Another major headline-grabbing climate study suggesting oceans have warmed faster than previously thought is full of “factual errors and misleading statements,” according to independent scientist Nic Lewis.
Lewis challenged the climate paper’s central arguments that more recent estimates of ocean heat content (OHC) are higher than those cited in the United Nations’ 2014 climate report which vindicated climate models thought to be showing too much warming.
“It is therefore misleading to claim that the warming is larger over the 1971–2010 period than reported in [the U.N.’s 2014 climate report],” Lewis wrote in an article published Monday on climate scientist Judith Curry’s blog.
Lewis claims the ocean warming paper gets its alarming results from an improper treatment of the U.N.’s 2014 report, and that ocean heat content trends were “significantly smaller” than climate model estimates from 2005 to 2017.
Lewis’ post challenging the study also included a response from lead author Lijing Cheng of the Chinese Academy of Sciences. Cheng argued the conclusions he and his co-authors came to were “sound.”

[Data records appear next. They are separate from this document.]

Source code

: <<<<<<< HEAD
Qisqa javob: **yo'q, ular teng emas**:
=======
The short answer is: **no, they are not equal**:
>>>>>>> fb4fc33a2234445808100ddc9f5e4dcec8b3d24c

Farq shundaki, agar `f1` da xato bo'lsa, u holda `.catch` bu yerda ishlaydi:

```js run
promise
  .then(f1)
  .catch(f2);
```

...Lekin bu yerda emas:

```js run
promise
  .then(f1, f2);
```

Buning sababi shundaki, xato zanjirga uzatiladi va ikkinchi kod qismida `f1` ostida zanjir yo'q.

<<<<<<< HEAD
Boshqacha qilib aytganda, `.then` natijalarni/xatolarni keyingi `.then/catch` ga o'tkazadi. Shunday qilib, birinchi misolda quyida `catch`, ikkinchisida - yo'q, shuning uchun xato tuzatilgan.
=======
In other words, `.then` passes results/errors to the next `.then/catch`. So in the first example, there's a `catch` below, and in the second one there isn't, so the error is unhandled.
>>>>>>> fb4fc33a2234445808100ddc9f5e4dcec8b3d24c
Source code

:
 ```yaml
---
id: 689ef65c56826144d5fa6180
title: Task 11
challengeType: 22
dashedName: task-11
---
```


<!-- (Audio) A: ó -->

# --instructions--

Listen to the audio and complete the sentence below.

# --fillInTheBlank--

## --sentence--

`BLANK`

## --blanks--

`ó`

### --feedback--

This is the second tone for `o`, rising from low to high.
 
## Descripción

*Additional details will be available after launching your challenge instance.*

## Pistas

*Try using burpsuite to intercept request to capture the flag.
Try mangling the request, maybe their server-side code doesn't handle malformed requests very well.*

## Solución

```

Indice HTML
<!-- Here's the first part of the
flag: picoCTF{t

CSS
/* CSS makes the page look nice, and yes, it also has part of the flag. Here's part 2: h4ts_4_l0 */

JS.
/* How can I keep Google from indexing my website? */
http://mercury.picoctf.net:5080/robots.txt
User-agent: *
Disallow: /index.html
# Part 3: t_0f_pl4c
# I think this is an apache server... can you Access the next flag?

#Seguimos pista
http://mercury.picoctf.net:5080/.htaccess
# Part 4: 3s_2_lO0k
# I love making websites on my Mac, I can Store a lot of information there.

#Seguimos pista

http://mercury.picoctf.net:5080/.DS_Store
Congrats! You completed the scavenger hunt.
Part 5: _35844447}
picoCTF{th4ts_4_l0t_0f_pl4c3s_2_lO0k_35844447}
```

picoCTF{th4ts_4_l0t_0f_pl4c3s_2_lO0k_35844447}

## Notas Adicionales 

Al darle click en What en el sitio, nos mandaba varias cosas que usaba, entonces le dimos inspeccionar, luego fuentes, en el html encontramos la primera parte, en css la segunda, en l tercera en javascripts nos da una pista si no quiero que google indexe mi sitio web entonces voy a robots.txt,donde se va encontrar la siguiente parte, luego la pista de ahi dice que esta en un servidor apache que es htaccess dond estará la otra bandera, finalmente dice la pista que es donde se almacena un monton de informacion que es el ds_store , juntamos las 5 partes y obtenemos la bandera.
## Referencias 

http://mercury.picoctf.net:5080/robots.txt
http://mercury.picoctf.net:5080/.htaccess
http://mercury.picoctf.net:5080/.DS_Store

“If the alternative analysis method proposed by Nic Lewis is used, the change is not quite as dramatic as implied in some of the associated press releases,” Cheng wrote in his response to Lewis. (RELATED: First ‘Polar Vortex’ Of 2019 Touted As Evidence Of Global Warming. It’s Not)
Lewis ultimately thanked Cheng for his comments, but said “[n]one of the author’s responses refute any of my criticisms concerning factual errors and misleading statements in the paper.”
Cheng’s study made waves, getting coverage in prominent media outlets, including The New York Times, for showing the oceans absorbed 40 percent more global warming than previously estimated.
“Recent estimates of observed warming resemble those seen in models, indicating that models reliably project changes in OHC,” reads the study, published in early January.
Scientists say the oceans absorb more than 90 percent of the extra heat trapped by human greenhouse gas emissions. However, there are a lot of uncertainties in measuring that heat because of a lack of measurements in past decades.
Cheng’s study was only the latest to try to show increased heat uptake by the oceans. A study released late last year tried to answer that question through measuring atmospheric gases, but Lewis found flaws with that paper as well.
The study’s authors were eventually forced to correct their paper after Lewis pointed out serious math errors that contradicted the headline results.
Former NASA climatologist Roy Spencer took issue with the hype over Cheng’s study as well. Spencer said the reported increase was really closer to 11 percent, not the 40 percent claimed by outlets, like The Times.
Spencer also challenged another claim made in Cheng’s study: That new OHC estimates were more in line with climate models. While that’s true, Spencer said that’s not much of an accomplishment given the “range over a factor of 8 in their rates of ocean warming.”
“Also curious is the warmth-enhancing nature of temperature adjustments over the years from surface thermometers, radiosondes, satellites, and now ocean heat content, with virtually all data adjustments leading to more warming rather than less,” Spencer wrote in his blog Wednesday.